::: Records for this task
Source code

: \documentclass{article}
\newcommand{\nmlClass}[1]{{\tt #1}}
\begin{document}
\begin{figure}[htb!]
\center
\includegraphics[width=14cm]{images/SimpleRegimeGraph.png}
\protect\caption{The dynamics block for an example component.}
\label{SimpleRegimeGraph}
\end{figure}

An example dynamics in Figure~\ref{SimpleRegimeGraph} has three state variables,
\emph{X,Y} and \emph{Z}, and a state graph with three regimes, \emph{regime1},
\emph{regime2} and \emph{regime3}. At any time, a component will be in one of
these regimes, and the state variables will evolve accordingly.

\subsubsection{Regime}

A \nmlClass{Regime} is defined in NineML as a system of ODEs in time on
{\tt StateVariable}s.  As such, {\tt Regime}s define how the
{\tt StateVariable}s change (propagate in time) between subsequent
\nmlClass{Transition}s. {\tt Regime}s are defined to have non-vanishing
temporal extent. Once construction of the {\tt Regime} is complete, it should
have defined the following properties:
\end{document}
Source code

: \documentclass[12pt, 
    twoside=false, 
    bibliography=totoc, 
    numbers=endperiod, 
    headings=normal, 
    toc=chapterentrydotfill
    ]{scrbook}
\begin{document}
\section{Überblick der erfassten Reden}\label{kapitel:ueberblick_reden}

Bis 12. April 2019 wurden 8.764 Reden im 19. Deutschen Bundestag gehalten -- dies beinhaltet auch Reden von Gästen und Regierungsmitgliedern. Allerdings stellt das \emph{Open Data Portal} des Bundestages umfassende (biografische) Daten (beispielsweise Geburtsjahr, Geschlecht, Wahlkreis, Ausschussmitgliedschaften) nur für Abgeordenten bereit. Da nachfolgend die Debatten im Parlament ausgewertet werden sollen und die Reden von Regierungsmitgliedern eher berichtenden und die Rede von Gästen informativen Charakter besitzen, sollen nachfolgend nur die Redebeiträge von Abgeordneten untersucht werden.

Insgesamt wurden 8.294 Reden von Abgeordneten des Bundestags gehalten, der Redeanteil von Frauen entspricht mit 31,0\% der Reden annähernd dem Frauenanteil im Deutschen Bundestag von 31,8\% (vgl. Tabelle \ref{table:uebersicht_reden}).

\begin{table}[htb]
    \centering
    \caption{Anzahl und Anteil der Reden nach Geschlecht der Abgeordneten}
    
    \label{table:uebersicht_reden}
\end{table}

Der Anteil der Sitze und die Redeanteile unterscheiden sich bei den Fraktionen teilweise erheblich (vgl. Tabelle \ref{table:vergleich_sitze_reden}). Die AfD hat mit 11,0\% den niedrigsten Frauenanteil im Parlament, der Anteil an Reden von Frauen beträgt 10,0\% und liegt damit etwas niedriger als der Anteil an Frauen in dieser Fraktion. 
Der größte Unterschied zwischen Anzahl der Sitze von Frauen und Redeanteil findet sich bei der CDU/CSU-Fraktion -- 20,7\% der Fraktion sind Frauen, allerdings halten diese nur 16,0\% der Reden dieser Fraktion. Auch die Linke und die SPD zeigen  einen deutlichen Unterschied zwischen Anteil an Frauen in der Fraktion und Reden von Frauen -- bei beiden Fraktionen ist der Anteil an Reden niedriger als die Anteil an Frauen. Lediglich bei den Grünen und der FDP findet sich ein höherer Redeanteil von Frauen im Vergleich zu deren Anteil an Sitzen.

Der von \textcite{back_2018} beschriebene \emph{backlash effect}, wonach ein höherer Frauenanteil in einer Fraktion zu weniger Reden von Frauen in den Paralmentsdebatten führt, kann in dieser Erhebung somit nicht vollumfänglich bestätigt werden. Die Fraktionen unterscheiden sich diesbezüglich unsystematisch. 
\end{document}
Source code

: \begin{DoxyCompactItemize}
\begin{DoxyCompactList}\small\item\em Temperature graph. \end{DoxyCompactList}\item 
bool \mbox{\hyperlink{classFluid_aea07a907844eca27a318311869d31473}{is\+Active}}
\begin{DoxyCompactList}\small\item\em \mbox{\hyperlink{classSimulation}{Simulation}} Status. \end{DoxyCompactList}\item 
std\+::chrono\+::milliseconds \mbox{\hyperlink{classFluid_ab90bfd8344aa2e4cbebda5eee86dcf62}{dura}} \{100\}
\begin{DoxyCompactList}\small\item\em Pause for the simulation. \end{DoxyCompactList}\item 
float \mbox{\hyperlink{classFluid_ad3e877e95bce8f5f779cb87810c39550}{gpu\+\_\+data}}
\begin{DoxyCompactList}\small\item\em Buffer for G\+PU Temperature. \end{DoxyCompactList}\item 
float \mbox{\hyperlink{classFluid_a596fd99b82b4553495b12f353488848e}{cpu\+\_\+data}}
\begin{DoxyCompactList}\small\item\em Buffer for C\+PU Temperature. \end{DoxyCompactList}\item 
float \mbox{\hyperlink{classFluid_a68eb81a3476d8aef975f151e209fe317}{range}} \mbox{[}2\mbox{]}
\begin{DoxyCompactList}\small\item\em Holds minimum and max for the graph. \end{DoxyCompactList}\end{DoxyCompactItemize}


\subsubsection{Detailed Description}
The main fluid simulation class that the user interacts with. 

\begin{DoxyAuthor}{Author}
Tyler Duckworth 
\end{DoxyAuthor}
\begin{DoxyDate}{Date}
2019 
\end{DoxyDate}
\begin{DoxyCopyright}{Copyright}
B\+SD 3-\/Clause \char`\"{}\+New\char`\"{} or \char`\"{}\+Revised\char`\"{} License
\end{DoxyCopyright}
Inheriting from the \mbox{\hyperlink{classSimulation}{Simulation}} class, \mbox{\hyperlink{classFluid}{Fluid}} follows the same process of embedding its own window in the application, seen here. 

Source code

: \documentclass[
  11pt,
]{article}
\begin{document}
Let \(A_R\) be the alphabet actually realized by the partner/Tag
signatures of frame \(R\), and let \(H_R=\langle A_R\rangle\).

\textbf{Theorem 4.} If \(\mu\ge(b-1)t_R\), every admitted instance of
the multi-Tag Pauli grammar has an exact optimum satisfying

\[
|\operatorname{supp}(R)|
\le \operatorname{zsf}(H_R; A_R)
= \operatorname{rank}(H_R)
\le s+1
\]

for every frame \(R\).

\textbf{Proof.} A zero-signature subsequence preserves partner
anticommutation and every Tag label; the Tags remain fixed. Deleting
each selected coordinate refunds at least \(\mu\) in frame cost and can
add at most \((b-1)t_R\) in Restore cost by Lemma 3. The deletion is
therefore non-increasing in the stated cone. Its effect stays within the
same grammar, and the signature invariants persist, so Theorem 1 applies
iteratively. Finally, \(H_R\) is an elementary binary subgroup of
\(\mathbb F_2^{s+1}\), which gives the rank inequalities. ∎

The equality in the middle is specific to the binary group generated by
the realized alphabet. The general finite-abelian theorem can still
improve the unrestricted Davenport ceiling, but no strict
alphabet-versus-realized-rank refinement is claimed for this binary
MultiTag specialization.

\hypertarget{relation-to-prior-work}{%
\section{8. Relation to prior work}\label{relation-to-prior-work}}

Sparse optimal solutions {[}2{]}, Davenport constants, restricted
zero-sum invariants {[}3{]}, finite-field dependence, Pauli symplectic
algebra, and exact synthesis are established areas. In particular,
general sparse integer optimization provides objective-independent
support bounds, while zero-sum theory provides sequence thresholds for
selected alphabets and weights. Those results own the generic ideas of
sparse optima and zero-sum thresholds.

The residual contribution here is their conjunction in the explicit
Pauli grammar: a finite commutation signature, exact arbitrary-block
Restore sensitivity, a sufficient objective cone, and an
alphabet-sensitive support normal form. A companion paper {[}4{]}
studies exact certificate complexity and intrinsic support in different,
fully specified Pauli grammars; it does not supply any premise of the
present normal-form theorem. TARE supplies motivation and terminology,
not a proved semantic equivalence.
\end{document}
::::::
● Brief: Copy the lines of the data above exactly as written, beginning with the line containing "therefore non-increasing in" and ending with the line containing "The equality in", and leave out all other lines.

● Written answer:
therefore non-increasing in the stated cone. Its effect stays within the
same grammar, and the signature invariants persist, so Theorem 1 applies
iteratively. Finally, \(H_R\) is an elementary binary subgroup of
\(\mathbb F_2^{s+1}\), which gives the rank inequalities. ∎

The equality in the middle is specific to the binary group generated by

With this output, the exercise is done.